This structure works for government platforms, enterprise systems, CAD foundations, Rust KVM infrastructure, secure cloud surfaces, and training programs.
Explain the mandate and decision chain
Start with why the platform should exist. Name the service, institution, team, or operating problem it supports.
Then explain who approves decisions, who owns the system after launch, and who needs to review progress during the build.
- Mandate
- Decision owners
- Reviewers
- Launch owner
- Long-term operator
Describe users and workflows plainly
Write the real people and repeated actions: citizens submitting requests, analysts reviewing evidence, administrators changing access, operators responding to incidents, maintainers releasing updates.
A platform brief becomes much stronger when it describes work instead of only describing features.
List integrations, data, and security boundaries
Name the systems, files, APIs, vendors, databases, and reports that matter. Mark which are required for the first release and which can come later.
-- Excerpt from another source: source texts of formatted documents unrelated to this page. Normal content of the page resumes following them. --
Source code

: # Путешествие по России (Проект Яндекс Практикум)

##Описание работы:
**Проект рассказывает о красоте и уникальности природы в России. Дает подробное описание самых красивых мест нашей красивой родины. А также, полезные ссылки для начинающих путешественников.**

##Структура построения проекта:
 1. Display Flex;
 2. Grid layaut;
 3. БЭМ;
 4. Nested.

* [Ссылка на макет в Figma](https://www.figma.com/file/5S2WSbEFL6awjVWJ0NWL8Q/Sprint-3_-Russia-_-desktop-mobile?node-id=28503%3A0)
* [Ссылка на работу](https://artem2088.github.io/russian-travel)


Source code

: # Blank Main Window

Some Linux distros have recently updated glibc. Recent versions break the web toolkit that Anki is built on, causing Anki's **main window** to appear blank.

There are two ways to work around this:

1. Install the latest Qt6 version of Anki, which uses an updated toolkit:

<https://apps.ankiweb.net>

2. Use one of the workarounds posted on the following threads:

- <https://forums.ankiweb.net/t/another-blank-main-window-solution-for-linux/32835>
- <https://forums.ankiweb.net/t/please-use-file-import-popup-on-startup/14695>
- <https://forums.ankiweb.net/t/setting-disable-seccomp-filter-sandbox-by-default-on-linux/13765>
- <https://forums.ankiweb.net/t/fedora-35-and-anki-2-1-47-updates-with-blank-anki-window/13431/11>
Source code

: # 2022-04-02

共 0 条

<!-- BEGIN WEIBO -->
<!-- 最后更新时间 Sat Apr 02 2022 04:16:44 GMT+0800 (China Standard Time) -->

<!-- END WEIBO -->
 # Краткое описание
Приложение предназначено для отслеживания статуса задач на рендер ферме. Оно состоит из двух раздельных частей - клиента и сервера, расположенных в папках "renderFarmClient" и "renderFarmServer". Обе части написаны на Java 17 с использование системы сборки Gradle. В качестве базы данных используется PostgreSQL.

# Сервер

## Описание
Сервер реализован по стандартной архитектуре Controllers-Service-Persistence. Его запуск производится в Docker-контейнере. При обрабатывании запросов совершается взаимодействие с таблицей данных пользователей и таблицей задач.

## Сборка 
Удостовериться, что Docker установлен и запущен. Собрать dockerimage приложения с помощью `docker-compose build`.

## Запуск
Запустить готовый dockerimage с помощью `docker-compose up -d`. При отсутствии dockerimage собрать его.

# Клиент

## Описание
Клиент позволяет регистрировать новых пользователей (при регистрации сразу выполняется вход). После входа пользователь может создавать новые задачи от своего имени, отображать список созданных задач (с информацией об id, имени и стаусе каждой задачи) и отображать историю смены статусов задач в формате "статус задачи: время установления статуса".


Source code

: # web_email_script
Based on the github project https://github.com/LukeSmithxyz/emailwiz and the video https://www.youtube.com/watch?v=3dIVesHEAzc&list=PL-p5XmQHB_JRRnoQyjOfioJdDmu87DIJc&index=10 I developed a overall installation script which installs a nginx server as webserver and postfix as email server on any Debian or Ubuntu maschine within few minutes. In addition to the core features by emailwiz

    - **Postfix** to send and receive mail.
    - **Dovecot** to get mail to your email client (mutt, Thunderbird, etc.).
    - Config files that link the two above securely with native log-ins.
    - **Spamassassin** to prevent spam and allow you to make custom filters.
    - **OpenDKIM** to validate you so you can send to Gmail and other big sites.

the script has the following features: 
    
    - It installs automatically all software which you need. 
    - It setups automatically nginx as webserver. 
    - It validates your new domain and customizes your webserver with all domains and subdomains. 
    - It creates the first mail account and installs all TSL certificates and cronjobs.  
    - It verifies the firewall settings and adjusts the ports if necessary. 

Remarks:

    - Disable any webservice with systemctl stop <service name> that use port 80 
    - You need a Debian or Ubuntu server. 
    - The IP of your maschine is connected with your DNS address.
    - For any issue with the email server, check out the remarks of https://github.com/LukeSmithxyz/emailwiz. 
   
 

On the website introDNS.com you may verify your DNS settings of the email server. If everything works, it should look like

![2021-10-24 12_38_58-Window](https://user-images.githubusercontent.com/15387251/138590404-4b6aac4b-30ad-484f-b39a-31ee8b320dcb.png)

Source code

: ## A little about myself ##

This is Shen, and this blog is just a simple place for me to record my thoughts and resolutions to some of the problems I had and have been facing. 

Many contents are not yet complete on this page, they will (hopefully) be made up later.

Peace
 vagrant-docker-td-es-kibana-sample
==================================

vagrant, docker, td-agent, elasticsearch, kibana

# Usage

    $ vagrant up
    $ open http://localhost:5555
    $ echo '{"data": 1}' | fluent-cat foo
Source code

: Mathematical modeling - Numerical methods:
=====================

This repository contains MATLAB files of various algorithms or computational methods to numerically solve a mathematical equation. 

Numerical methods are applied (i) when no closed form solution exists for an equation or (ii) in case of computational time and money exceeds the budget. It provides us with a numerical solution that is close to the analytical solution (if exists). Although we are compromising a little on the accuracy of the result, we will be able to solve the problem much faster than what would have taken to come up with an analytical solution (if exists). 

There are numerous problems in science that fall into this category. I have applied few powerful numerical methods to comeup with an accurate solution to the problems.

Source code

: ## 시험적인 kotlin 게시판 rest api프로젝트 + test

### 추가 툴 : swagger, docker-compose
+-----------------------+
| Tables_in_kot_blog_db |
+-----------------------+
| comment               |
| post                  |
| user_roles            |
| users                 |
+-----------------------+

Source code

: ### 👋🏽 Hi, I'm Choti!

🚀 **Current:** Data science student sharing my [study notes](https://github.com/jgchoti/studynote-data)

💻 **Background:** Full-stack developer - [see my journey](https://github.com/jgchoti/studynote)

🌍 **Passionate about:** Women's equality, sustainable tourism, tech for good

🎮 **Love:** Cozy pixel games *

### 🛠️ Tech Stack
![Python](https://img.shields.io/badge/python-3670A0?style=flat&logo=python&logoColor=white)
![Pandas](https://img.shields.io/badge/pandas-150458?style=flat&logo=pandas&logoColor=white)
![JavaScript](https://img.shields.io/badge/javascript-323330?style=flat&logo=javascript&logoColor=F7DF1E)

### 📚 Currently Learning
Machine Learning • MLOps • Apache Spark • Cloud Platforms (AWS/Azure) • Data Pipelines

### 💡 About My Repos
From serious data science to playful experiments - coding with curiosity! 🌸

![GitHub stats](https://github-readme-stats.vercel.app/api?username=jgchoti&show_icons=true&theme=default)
Security expectations should include roles, sensitive records, logging, hosting preferences, backup requirements, and any policies the platform must respect.
State documentation and training expectations
Ask for architecture notes, operating guides, release notes, administrator documentation, maintainer instructions, and training sessions as part of the work.
If open source is expected, include licensing, contribution rules, public documentation, and maintainer responsibilities.
A serious brief gives builders enough context to make good decisions. It also gives leaders a clearer way to judge whether the platform is becoming an asset the institution can own.